Down the Cascades of Omethi: Hierarchical Automatic Scoring in Large-Scale Assessments
Fabian Zehner | Hyo Jeong Shin | Emily Kerzabi | Andrea Horbach | Sebastian Gombert | Frank Goldhammer | Torsten Zesch | Nico Andersen
Proceedings of the 20th Workshop on Innovative Use of NLP for Building Educational Applications (BEA 2025)
Fabian Zehner | Hyo Jeong Shin | Emily Kerzabi | Andrea Horbach | Sebastian Gombert | Frank Goldhammer | Torsten Zesch | Nico Andersen
Proceedings of the 20th Workshop on Innovative Use of NLP for Building Educational Applications (BEA 2025)

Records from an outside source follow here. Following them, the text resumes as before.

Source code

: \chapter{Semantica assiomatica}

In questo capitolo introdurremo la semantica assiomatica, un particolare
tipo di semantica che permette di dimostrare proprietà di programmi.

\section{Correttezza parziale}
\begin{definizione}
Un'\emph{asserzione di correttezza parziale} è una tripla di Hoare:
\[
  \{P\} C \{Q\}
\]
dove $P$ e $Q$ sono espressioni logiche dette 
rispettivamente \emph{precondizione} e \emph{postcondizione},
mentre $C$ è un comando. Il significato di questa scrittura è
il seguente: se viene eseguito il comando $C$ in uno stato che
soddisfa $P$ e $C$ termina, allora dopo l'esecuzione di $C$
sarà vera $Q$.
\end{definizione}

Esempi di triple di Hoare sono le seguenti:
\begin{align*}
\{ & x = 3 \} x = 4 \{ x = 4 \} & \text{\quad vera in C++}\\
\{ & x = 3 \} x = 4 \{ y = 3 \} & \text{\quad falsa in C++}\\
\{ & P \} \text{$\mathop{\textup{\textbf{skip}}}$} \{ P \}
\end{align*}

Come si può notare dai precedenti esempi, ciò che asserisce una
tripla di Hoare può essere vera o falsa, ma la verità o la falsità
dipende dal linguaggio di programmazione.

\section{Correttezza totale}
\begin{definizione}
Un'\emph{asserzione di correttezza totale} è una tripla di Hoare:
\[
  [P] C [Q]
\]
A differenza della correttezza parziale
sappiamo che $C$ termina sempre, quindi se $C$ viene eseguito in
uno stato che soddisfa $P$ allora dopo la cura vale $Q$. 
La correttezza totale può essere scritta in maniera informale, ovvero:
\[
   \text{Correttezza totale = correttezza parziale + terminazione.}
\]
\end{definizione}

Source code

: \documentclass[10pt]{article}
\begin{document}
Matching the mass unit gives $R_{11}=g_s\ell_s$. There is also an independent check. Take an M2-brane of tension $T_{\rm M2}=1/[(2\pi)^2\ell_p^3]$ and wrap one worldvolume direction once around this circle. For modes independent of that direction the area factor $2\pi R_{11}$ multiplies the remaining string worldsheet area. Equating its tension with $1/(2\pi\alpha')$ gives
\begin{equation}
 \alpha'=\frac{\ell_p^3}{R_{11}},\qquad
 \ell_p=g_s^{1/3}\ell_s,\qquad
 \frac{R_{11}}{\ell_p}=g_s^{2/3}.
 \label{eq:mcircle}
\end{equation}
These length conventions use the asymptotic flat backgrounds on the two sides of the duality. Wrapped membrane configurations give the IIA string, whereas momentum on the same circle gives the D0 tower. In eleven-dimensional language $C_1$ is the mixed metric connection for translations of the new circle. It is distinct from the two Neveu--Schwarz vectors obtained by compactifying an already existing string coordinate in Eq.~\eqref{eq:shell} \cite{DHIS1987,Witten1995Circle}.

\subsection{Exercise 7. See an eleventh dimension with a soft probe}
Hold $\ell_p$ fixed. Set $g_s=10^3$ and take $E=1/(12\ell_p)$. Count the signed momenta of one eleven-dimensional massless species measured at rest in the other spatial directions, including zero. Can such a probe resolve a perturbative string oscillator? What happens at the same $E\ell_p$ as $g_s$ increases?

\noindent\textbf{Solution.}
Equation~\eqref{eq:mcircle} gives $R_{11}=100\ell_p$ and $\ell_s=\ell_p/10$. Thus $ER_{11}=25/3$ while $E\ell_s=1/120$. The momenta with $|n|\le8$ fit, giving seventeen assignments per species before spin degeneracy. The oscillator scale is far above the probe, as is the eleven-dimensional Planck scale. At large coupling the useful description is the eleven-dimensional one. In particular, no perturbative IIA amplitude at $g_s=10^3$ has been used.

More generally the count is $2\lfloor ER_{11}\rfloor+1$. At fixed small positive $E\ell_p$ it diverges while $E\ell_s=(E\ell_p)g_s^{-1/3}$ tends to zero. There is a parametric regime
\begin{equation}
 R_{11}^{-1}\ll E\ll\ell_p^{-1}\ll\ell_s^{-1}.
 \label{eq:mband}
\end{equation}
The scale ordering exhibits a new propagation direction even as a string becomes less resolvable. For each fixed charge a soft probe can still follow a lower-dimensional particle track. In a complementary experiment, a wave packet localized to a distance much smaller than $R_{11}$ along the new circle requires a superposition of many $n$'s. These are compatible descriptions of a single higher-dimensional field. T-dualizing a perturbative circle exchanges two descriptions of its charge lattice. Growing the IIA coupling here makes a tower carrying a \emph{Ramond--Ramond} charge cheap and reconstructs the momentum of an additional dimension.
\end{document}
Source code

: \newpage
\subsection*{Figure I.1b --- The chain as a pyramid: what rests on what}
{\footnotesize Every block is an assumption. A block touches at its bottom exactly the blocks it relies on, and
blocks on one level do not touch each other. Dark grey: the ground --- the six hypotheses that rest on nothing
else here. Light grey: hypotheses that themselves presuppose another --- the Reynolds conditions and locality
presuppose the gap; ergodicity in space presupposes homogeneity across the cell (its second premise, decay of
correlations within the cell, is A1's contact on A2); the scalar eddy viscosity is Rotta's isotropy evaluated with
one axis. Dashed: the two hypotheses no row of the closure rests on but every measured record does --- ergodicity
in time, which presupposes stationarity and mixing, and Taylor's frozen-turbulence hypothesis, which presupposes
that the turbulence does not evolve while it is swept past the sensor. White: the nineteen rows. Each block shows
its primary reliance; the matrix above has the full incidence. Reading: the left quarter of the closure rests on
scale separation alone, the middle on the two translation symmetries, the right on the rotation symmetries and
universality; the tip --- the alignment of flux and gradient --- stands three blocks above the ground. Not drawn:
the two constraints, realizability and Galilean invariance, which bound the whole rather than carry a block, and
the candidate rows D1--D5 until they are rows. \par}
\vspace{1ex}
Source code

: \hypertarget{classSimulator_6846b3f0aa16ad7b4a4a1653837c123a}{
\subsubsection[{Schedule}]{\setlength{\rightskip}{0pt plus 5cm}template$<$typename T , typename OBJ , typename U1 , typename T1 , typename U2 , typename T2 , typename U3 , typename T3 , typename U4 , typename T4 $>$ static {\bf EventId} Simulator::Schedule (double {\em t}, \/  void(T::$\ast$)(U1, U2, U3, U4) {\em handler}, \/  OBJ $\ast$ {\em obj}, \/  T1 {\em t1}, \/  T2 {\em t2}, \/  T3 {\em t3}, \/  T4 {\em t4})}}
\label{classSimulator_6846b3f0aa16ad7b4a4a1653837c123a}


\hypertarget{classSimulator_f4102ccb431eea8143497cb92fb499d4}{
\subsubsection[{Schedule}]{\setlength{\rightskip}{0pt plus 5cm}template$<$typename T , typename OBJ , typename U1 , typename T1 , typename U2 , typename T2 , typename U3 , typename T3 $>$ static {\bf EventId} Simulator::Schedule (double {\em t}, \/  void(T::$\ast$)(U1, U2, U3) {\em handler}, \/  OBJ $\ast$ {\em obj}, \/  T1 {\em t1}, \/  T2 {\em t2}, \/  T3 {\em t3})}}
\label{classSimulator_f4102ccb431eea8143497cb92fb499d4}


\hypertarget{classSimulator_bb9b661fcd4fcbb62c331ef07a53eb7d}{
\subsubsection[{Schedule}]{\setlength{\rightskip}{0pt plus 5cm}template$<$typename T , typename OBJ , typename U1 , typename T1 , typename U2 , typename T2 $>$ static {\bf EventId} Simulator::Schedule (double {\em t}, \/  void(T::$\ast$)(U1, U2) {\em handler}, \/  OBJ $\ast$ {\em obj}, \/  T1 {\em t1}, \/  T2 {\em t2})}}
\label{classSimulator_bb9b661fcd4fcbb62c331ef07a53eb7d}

We present the framework Omethi, which is aimed at scoring short text responses in a semi-automatic fashion, particularly fit to international large-scale assessments. We evaluate its effectiveness for the massively multilingual PISA tests. Responses are passed through a conditional flow of hierarchically combined scoring components to assign a score. Once a score is assigned, hierarchically lower components are discarded. Models implemented in this study ranged from lexical matching of normalized texts—with excellent accuracy but weak generalizability—to fine-tuned large language models—with lower accuracy but high generalizability. If not scored by any automatic component, responses are passed on to manual scoring. The paper is the first to provide an evaluation of automatic scoring on multilingual PISA data in eleven languages (including Arabic, Finnish, Hebrew, and Kazakh) from three domains (n = 3.8 million responses). On average, results show a manual effort reduction of 71 percent alongside an agreement of 𝜅 = .957, when including manual scoring, and 𝜅 = .804 for only the automatically scored responses. The evaluation underscores the framework’s effective adaptivity and operational feasibility with its shares of used components varying substantially across domains and languages while maintaining homogeneously high accuracy.